Here's my work to support this : $\displaystyle f$ is continuous in all $\displaystyle \mathbb{R}^2$ except maybe in $\displaystyle y=x-1$.

Right. But you could have been a bit more explicit here. For example you could have argued like this:

A is the half-plane below (and including) the line $\displaystyle y=x-1$. f happens to be continuous at any *inner* point of either A or $\displaystyle \mathbb{R}^2\backslash A$: because f happens to be identical to a continuous function in an entire neighborhood of such a point.

Thus, the only problematic points are those on the line $\displaystyle y=x-1$.

But note: by arguing like this you already assume that f restricted to A happens to be continuous, so that there is no reason to even try to prove it only for points on the line $\displaystyle y=x-1$ the way you do below:

I'll try to prove it is :

I want to prove that $\displaystyle \lim _{y \to x-1} f(x,y)=0$.
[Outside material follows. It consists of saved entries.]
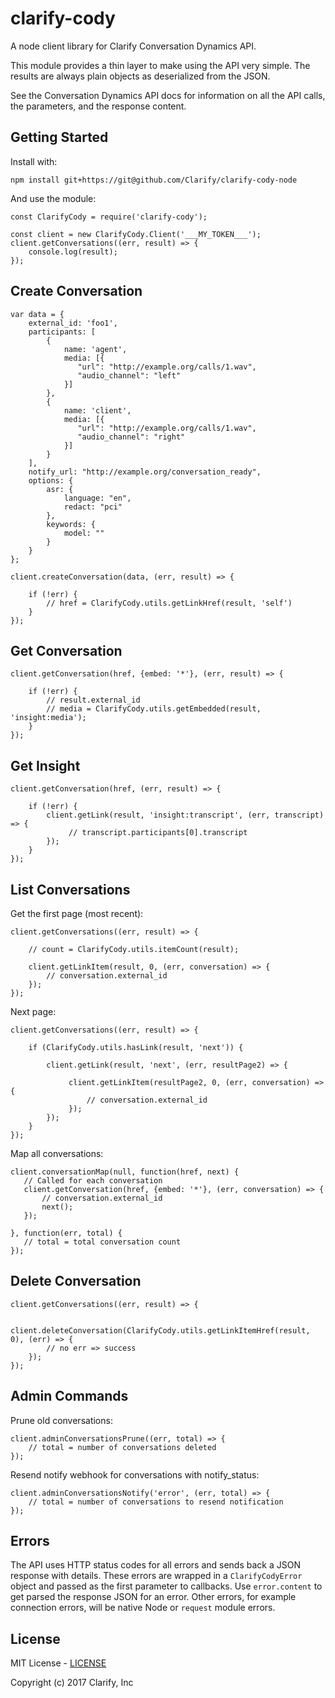 # clarify-cody
A node client library for Clarify Conversation Dynamics API.

This module provides a thin layer to make using the API very simple. The results are always plain objects as deserialized from the JSON.

See the Conversation Dynamics API docs for information on all the API calls, the parameters, and the response content.

Getting Started
---------------

Install with:

```
npm install git+https://git@github.com/Clarify/clarify-cody-node
```

And use the module:

```
const ClarifyCody = require('clarify-cody');

const client = new ClarifyCody.Client('___MY_TOKEN___');
client.getConversations((err, result) => {
    console.log(result);
});
```

Create Conversation
-------------------

```
var data = {
    external_id: 'foo1',
    participants: [
        {
            name: 'agent',
            media: [{
               "url": "http://example.org/calls/1.wav",
               "audio_channel": "left"
            }]
        },
        {
            name: 'client',
            media: [{
               "url": "http://example.org/calls/1.wav",
               "audio_channel": "right"
            }]
        }
    ],
    notify_url: "http://example.org/conversation_ready",
    options: {
        asr: {
            language: "en",
            redact: "pci"
        },
        keywords: {
            model: ""
        }
    }
};

client.createConversation(data, (err, result) => {

    if (!err) {
        // href = ClarifyCody.utils.getLinkHref(result, 'self')
    }
});
```

Get Conversation
----------------

```
client.getConversation(href, {embed: '*'}, (err, result) => {

    if (!err) {
        // result.external_id
        // media = ClarifyCody.utils.getEmbedded(result, 'insight:media');
    }
});
```

Get Insight
-----------

```
client.getConversation(href, (err, result) => {

    if (!err) {
        client.getLink(result, 'insight:transcript', (err, transcript) => {
             // transcript.participants[0].transcript
        });
    }
});
```

List Conversations
------------------

Get the first page (most recent):

```
client.getConversations((err, result) => {

    // count = ClarifyCody.utils.itemCount(result);

    client.getLinkItem(result, 0, (err, conversation) => {
        // conversation.external_id
    });
});
```

Next page:

```
client.getConversations((err, result) => {

    if (ClarifyCody.utils.hasLink(result, 'next')) {

        client.getLink(result, 'next', (err, resultPage2) => {

             client.getLinkItem(resultPage2, 0, (err, conversation) => {
                 // conversation.external_id
             });
        });
    }
});
```

Map all conversations:

```
client.conversationMap(null, function(href, next) {
   // Called for each conversation
   client.getConversation(href, {embed: '*'}, (err, conversation) => {
       // conversation.external_id
       next();
   });

}, function(err, total) {
   // total = total conversation count
});
```

Delete Conversation
------------------

```
client.getConversations((err, result) => {

    client.deleteConversation(ClarifyCody.utils.getLinkItemHref(result, 0), (err) => {
        // no err => success
    });
});
```

Admin Commands
--------------

Prune old conversations:

```
client.adminConversationsPrune((err, total) => {
    // total = number of conversations deleted
});
```

Resend notify webhook for conversations with notify_status:

```
client.adminConversationsNotify('error', (err, total) => {
    // total = number of conversations to resend notification
});
```

Errors
------

The API uses HTTP status codes for all errors and sends back a JSON response with details. These errors are wrapped in a `ClarifyCodyError` object and passed as the first parameter to callbacks. Use `error.content` to get parsed the response JSON for an error. Other errors, for example connection errors, will be native Node or `request` module errors.



License
-------

MIT License - [LICENSE](LICENSE)

Copyright (c) 2017 Clarify, Inc
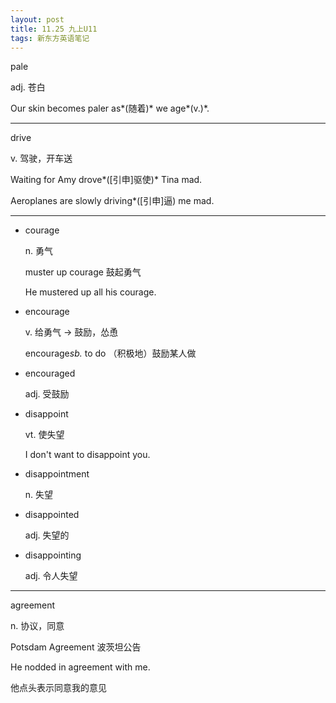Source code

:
 ```yaml
---
layout: post
title: 11.25 九上U11
tags: 新东方英语笔记
---
```

pale

adj. 苍白

Our skin becomes paler as*(随着)* we age*(v.)*.

-------

drive

v. 驾驶，开车送

Waiting for Amy drove*([引申]驱使)* Tina mad.

Aeroplanes are slowly driving*([引申]逼) me mad.

-------

- courage

  n. 勇气

  muster up courage 鼓起勇气

  He mustered up all his courage.

- encourage 

  v. 给勇气 -> 鼓励，怂恿

  encourage*sb.* to do （积极地）鼓励某人做

- encouraged

  adj. 受鼓励

- disappoint

  vt. 使失望

  I don't want to disappoint you.

- disappointment

  n. 失望

- disappointed

  adj. 失望的

- disappointing

  adj. 令人失望

-------

agreement

n. 协议，同意

Potsdam Agreement 波茨坦公告

He nodded in agreement with me.

他点头表示同意我的意见
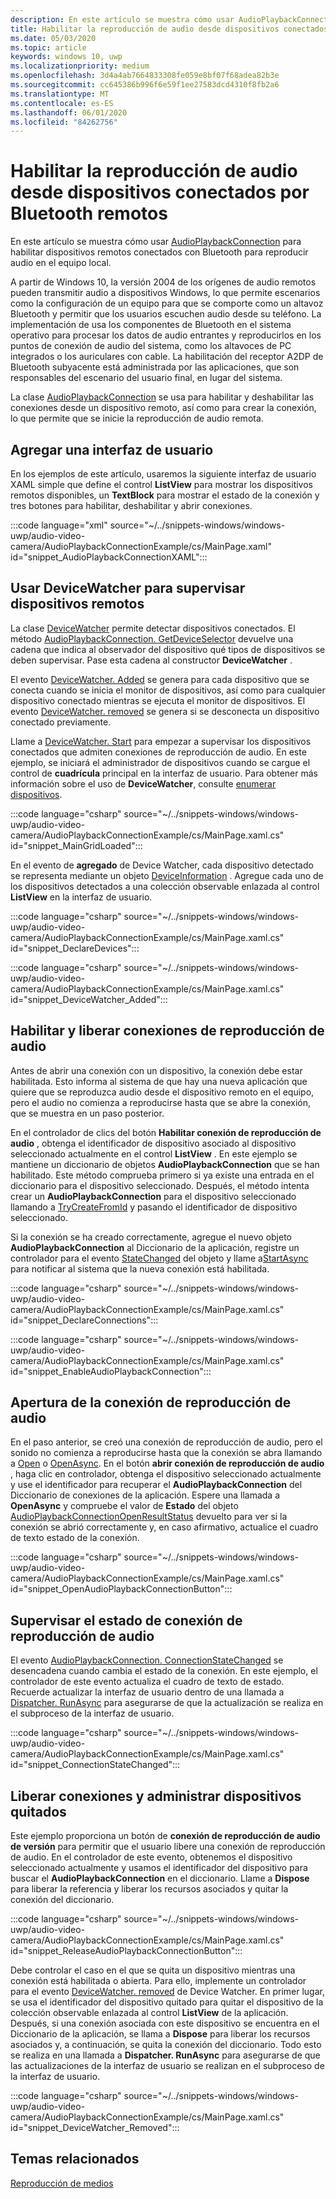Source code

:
 ```yaml
---
description: En este artículo se muestra cómo usar AudioPlaybackConnection para habilitar dispositivos remotos conectados con Bluetooth para reproducir audio en el equipo local.
title: Habilitar la reproducción de audio desde dispositivos conectados por Bluetooth remotos
ms.date: 05/03/2020
ms.topic: article
keywords: windows 10, uwp
ms.localizationpriority: medium
ms.openlocfilehash: 3d4a4ab7664833308fe059e8bf07f68adea82b3e
ms.sourcegitcommit: cc645386b996f6e59f1ee27583dcd4310f8fb2a6
ms.translationtype: MT
ms.contentlocale: es-ES
ms.lasthandoff: 06/01/2020
ms.locfileid: "84262756"
---
```

# <a name="enable-audio-playback-from-remote-bluetooth-connected-devices"></a>Habilitar la reproducción de audio desde dispositivos conectados por Bluetooth remotos

En este artículo se muestra cómo usar [AudioPlaybackConnection](/uwp/api/windows.media.audio.audioplaybackconnection) para habilitar dispositivos remotos conectados con Bluetooth para reproducir audio en el equipo local.

A partir de Windows 10, la versión 2004 de los orígenes de audio remotos pueden transmitir audio a dispositivos Windows, lo que permite escenarios como la configuración de un equipo para que se comporte como un altavoz Bluetooth y permitir que los usuarios escuchen audio desde su teléfono. La implementación de usa los componentes de Bluetooth en el sistema operativo para procesar los datos de audio entrantes y reproducirlos en los puntos de conexión de audio del sistema, como los altavoces de PC integrados o los auriculares con cable. La habilitación del receptor A2DP de Bluetooth subyacente está administrada por las aplicaciones, que son responsables del escenario del usuario final, en lugar del sistema.

La clase [AudioPlaybackConnection](/uwp/api/windows.media.audio.audioplaybackconnection) se usa para habilitar y deshabilitar las conexiones desde un dispositivo remoto, así como para crear la conexión, lo que permite que se inicie la reproducción de audio remota.

## <a name="add-a-user-interface"></a>Agregar una interfaz de usuario

En los ejemplos de este artículo, usaremos la siguiente interfaz de usuario XAML simple que define el control **ListView** para mostrar los dispositivos remotos disponibles, un **TextBlock** para mostrar el estado de la conexión y tres botones para habilitar, deshabilitar y abrir conexiones.

:::code language="xml" source="~/../snippets-windows/windows-uwp/audio-video-camera/AudioPlaybackConnectionExample/cs/MainPage.xaml" id="snippet_AudioPlaybackConnectionXAML":::

## <a name="use-devicewatcher-to-monitor-for-remote-devices"></a>Usar DeviceWatcher para supervisar dispositivos remotos

La clase [DeviceWatcher](/uwp/api/windows.devices.enumeration.devicewatcher) permite detectar dispositivos conectados. El método [AudioPlaybackConnection. GetDeviceSelector](/uwp/api/windows.media.audio.audioplaybackconnection.getdeviceselector) devuelve una cadena que indica al observador del dispositivo qué tipos de dispositivos se deben supervisar. Pase esta cadena al constructor **DeviceWatcher** . 

El evento [DeviceWatcher. Added](/uwp/api/windows.devices.enumeration.devicewatcher.added) se genera para cada dispositivo que se conecta cuando se inicia el monitor de dispositivos, así como para cualquier dispositivo conectado mientras se ejecuta el monitor de dispositivos. El evento [DeviceWatcher. removed](/uwp/api/windows.devices.enumeration.devicewatcher.removed) se genera si se desconecta un dispositivo conectado previamente. 

Llame a [DeviceWatcher. Start](/uwp/api/windows.devices.enumeration.devicewatcher.start) para empezar a supervisar los dispositivos conectados que admiten conexiones de reproducción de audio. En este ejemplo, se iniciará el administrador de dispositivos cuando se cargue el control de **cuadrícula** principal en la interfaz de usuario. Para obtener más información sobre el uso de **DeviceWatcher**, consulte [enumerar dispositivos](/windows/uwp/devices-sensors/enumerate-devices).

:::code language="csharp" source="~/../snippets-windows/windows-uwp/audio-video-camera/AudioPlaybackConnectionExample/cs/MainPage.xaml.cs" id="snippet_MainGridLoaded":::


En el evento de **agregado** de Device Watcher, cada dispositivo detectado se representa mediante un objeto [DeviceInformation](/uwp/api/Windows.Devices.Enumeration.DeviceInformation) . Agregue cada uno de los dispositivos detectados a una colección observable enlazada al control **ListView** en la interfaz de usuario.

:::code language="csharp" source="~/../snippets-windows/windows-uwp/audio-video-camera/AudioPlaybackConnectionExample/cs/MainPage.xaml.cs" id="snippet_DeclareDevices":::


:::code language="csharp" source="~/../snippets-windows/windows-uwp/audio-video-camera/AudioPlaybackConnectionExample/cs/MainPage.xaml.cs" id="snippet_DeviceWatcher_Added":::


## <a name="enable-and-release-audio-playback-connections"></a>Habilitar y liberar conexiones de reproducción de audio

Antes de abrir una conexión con un dispositivo, la conexión debe estar habilitada. Esto informa al sistema de que hay una nueva aplicación que quiere que se reproduzca audio desde el dispositivo remoto en el equipo, pero el audio no comienza a reproducirse hasta que se abre la conexión, que se muestra en un paso posterior.

En el controlador de clics del botón **Habilitar conexión de reproducción de audio** , obtenga el identificador de dispositivo asociado al dispositivo seleccionado actualmente en el control **ListView** . En este ejemplo se mantiene un diccionario de objetos **AudioPlaybackConnection** que se han habilitado. Este método comprueba primero si ya existe una entrada en el diccionario para el dispositivo seleccionado. Después, el método intenta crear un **AudioPlaybackConnection** para el dispositivo seleccionado llamando a [TryCreateFromId](/uwp/api/windows.media.audio.audioplaybackconnection.trycreatefromid) y pasando el identificador de dispositivo seleccionado. 

Si la conexión se ha creado correctamente, agregue el nuevo objeto **AudioPlaybackConnection** al Diccionario de la aplicación, registre un controlador para el evento [StateChanged](/uwp/api/windows.media.audio.audioplaybackconnection.statechanged) del objeto y llame a[StartAsync](/uwp/api/windows.media.audio.audioplaybackconnection.startasync) para notificar al sistema que la nueva conexión está habilitada. 

:::code language="csharp" source="~/../snippets-windows/windows-uwp/audio-video-camera/AudioPlaybackConnectionExample/cs/MainPage.xaml.cs" id="snippet_DeclareConnections":::

:::code language="csharp" source="~/../snippets-windows/windows-uwp/audio-video-camera/AudioPlaybackConnectionExample/cs/MainPage.xaml.cs" id="snippet_EnableAudioPlaybackConnection":::


## <a name="open-the-audio-playback-connection"></a>Apertura de la conexión de reproducción de audio

En el paso anterior, se creó una conexión de reproducción de audio, pero el sonido no comienza a reproducirse hasta que la conexión se abra llamando a [Open](/uwp/api/windows.media.audio.audioplaybackconnection.open) o [OpenAsync](/uwp/api/windows.media.audio.audioplaybackconnection.openasync). En el botón **abrir conexión de reproducción de audio** , haga clic en controlador, obtenga el dispositivo seleccionado actualmente y use el identificador para recuperar el **AudioPlaybackConnection** del Diccionario de conexiones de la aplicación. Espere una llamada a **OpenAsync** y compruebe el valor de **Estado** del objeto [AudioPlaybackConnectionOpenResultStatus](/uwp/api/windows.media.audio.audioplaybackconnectionopenresult) devuelto para ver si la conexión se abrió correctamente y, en caso afirmativo, actualice el cuadro de texto estado de la conexión.


:::code language="csharp" source="~/../snippets-windows/windows-uwp/audio-video-camera/AudioPlaybackConnectionExample/cs/MainPage.xaml.cs" id="snippet_OpenAudioPlaybackConnectionButton":::

## <a name="monitor-audio-playback-connection-state"></a>Supervisar el estado de conexión de reproducción de audio

El evento [AudioPlaybackConnection. ConnectionStateChanged](/uwp/api/windows.media.audio.audioplaybackconnection.statechanged) se desencadena cuando cambia el estado de la conexión. En este ejemplo, el controlador de este evento actualiza el cuadro de texto de estado. Recuerde actualizar la interfaz de usuario dentro de una llamada a [Dispatcher. RunAsync](/uwp/api/windows.ui.core.coredispatcher.runasync) para asegurarse de que la actualización se realiza en el subproceso de la interfaz de usuario.

:::code language="csharp" source="~/../snippets-windows/windows-uwp/audio-video-camera/AudioPlaybackConnectionExample/cs/MainPage.xaml.cs" id="snippet_ConnectionStateChanged":::

## <a name="release-connections-and-handle-removed-devices"></a>Liberar conexiones y administrar dispositivos quitados

Este ejemplo proporciona un botón de **conexión de reproducción de audio de versión** para permitir que el usuario libere una conexión de reproducción de audio. En el controlador de este evento, obtenemos el dispositivo seleccionado actualmente y usamos el identificador del dispositivo para buscar el **AudioPlaybackConnection** en el diccionario. Llame a **Dispose** para liberar la referencia y liberar los recursos asociados y quitar la conexión del diccionario.

:::code language="csharp" source="~/../snippets-windows/windows-uwp/audio-video-camera/AudioPlaybackConnectionExample/cs/MainPage.xaml.cs" id="snippet_ReleaseAudioPlaybackConnectionButton":::

Debe controlar el caso en el que se quita un dispositivo mientras una conexión está habilitada o abierta. Para ello, implemente un controlador para el evento [DeviceWatcher. removed](/uwp/api/windows.devices.enumeration.devicewatcher.removed) de Device Watcher. En primer lugar, se usa el identificador del dispositivo quitado para quitar el dispositivo de la colección observable enlazada al control **ListView** de la aplicación. Después, si una conexión asociada con este dispositivo se encuentra en el Diccionario de la aplicación, se llama a **Dispose** para liberar los recursos asociados y, a continuación, se quita la conexión del diccionario. Todo esto se realiza en una llamada a **Dispatcher. RunAsync** para asegurarse de que las actualizaciones de la interfaz de usuario se realizan en el subproceso de la interfaz de usuario.

:::code language="csharp" source="~/../snippets-windows/windows-uwp/audio-video-camera/AudioPlaybackConnectionExample/cs/MainPage.xaml.cs" id="snippet_DeviceWatcher_Removed":::

## <a name="related-topics"></a>Temas relacionados

[Reproducción de medios](media-playback.md)


 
$\displaystyle \forall \varepsilon >0$, $\displaystyle \exists \delta (\varepsilon)$ such that if $\displaystyle |(x,y)-(x,x-1)|< \delta \Rightarrow |f(x,y)|< \varepsilon$.

$\displaystyle \Leftrightarrow |\sqrt{(y-x+1)^2}|<\delta \Rightarrow |y^2-(x-1)^2|<\varepsilon \Leftrightarrow y-x+1 < \delta \Rightarrow |y^2-(x-1)^2|< \varepsilon$ which work if I take $\displaystyle \delta=\sqrt \varepsilon$. Hmm no it doesn't work. I must sleep now, will think about it.

If you have any help to provide, it's always a pleasure for me. Don't hesitate.

Maybe you find it difficult to prove that $\displaystyle f(x,y)$ goes to $\displaystyle f(x_0,y_0)$ as $\displaystyle (x,y)\in A$ tends to $\displaystyle (x_0,y_0)\in A$. Initially I wouldn't have thought of even trying to prove this: one usually assumes that a polynomial function $\displaystyle f:\mathbb{R}^n\rightarrow \mathbb{R}$ of the coordinates of a point of $\displaystyle \mathbb{R}^n$ is continuous without further addo. This is because the projection of a point of $\displaystyle \mathbb{R}^n$ onto its k-th coordinate is continuous, and that sums and products of continous functions are continuous.

Thus there is no reason to prove continuity of a polynomial in the coordinates for each and every such polynomial using a pure delta-epsilon argument: it would be too much work (depending on the complexity of the polynomial) and it wouldn't be particularly enlightening either.